Cap America by Olga Zeen
Cap America’s designer Olga Zeen credits her obsession with modern art as her main influence, “There is always an art movement that shapes my thought process for the collection, be that the sharp lines of constructivism or the idea of turning an everyday object into an art piece like the dadaists did.” Her first collection payed tribute to the dadaists by using American flag print fabric, describing the choice as a “call for freedom.” Growing up, Olga recalls America always having a negative connotation, but to her, America always invoked thoughts of her favorite concept in art and design–functionalism, saying, “It is important for me to make clothes that are not only conceptual, but also functional. For me a women has to look beautiful, and the clothes have to be flattering.”
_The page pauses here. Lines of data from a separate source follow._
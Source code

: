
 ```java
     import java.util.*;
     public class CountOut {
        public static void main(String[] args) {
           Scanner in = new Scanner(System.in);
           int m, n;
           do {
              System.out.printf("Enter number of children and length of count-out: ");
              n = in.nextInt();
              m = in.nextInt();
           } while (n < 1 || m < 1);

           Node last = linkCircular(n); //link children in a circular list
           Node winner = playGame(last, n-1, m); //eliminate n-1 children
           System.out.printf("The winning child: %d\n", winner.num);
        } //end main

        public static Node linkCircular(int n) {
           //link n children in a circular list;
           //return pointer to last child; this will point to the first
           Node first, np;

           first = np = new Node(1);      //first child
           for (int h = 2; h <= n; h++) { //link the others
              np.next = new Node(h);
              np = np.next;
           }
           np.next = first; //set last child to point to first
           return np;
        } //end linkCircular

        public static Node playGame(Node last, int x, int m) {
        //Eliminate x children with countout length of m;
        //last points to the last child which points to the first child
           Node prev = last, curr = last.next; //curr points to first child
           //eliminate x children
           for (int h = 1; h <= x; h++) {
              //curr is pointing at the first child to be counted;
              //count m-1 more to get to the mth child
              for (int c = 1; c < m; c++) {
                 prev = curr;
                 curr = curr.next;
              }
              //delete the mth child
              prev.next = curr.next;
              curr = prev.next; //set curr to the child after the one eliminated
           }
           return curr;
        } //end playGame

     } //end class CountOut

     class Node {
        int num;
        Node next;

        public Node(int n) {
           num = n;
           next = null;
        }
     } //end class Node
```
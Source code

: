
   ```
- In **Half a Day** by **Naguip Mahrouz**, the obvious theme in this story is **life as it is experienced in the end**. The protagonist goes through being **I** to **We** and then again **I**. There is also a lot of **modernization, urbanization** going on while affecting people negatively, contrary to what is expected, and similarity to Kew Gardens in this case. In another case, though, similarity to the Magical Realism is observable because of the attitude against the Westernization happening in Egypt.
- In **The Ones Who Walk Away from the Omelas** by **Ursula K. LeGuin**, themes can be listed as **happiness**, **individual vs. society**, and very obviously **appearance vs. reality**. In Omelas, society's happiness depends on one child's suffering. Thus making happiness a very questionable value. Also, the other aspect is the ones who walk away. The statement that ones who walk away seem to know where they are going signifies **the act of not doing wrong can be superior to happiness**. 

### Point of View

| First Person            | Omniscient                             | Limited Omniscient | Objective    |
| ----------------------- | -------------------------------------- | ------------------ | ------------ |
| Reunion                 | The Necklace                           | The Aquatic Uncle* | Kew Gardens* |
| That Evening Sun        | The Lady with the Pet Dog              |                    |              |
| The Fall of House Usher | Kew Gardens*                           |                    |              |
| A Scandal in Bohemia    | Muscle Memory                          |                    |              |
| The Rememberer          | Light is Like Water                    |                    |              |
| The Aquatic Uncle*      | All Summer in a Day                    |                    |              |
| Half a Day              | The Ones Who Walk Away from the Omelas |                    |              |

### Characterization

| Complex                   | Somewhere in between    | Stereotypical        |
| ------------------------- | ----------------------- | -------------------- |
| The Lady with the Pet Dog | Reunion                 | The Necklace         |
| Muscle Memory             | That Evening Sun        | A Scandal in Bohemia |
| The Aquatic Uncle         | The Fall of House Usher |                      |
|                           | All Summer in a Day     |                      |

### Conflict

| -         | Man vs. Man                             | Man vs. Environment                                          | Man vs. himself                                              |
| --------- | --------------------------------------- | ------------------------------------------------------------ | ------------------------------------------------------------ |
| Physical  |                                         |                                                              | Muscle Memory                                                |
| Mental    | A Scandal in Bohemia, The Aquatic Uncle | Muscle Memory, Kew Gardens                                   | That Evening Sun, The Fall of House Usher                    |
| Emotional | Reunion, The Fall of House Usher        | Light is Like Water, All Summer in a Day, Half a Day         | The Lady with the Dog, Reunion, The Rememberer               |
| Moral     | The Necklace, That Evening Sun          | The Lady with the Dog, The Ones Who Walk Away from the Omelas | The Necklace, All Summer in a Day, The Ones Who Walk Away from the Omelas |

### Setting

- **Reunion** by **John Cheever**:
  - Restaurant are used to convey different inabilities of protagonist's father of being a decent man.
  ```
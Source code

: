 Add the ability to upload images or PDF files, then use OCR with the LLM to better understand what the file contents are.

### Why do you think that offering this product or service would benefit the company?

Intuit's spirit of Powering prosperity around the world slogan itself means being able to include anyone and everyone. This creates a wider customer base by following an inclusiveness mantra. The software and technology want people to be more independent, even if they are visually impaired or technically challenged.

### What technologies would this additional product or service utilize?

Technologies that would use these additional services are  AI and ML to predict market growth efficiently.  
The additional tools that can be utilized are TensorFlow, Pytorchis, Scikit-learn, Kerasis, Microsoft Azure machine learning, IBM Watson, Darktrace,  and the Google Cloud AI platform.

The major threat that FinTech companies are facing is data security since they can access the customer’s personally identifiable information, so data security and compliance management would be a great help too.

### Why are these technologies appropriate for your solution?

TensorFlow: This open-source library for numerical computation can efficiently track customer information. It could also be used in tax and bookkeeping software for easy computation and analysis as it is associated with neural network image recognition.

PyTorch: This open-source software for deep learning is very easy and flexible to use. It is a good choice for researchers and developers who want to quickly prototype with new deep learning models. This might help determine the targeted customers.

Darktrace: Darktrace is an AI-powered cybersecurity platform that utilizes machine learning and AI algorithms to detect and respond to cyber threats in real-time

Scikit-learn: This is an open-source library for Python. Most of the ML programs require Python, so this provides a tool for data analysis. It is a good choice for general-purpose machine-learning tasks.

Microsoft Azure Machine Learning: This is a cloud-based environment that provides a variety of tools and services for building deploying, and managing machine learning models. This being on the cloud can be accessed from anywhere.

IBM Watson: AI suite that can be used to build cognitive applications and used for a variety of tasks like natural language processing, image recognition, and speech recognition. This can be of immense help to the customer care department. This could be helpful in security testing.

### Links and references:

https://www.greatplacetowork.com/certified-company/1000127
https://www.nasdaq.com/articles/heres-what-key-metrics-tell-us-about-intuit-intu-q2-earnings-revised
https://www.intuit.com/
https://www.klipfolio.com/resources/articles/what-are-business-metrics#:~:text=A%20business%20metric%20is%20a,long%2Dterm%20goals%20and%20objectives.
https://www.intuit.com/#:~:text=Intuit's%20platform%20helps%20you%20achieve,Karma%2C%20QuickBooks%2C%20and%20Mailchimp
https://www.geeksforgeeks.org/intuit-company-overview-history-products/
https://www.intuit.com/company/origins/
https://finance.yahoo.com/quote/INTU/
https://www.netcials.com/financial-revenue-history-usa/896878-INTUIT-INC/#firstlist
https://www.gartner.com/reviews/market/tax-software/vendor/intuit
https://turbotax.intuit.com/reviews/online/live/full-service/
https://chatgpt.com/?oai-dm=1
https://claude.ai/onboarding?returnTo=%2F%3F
Olga’s designs as often graphic, minimal and abstract, which goes along with her claim of seeing the world “as if it was flat.” Inspiration for her F/W 15 collection came from statues and drapery from distant, but vivid, memories of classical plaster sculptures from art school, explaining, “These sculptures made me fascinated about turning fabrics into sculptural shapes and people into statues.”
J. Kim
Jenia Kim designed her first collection at 17 and has been producing two a year since. She experimented with many aesthetic directions until, during a trip to New York, accidentally walked through Chinatown, which ignited her obsession with Asian culture. She is 100% Korean, but was born in Tashkent, Uzbekistan and has lived in Russia since the age of 12. “Moving to the suburbs of Moscow was a really hard time for me – I was the only Asian in the whole town, so kids didn’t like me much. Russia is conservative in general, but Moscow is a whole new world compared to where I was. So I started hanging out with all the “bad kids” and saw some really scary things happen.” For Jenia, art became her respite – “drawing is still like meditating to me, and fashion design was what pulled me out of that lifestyle.”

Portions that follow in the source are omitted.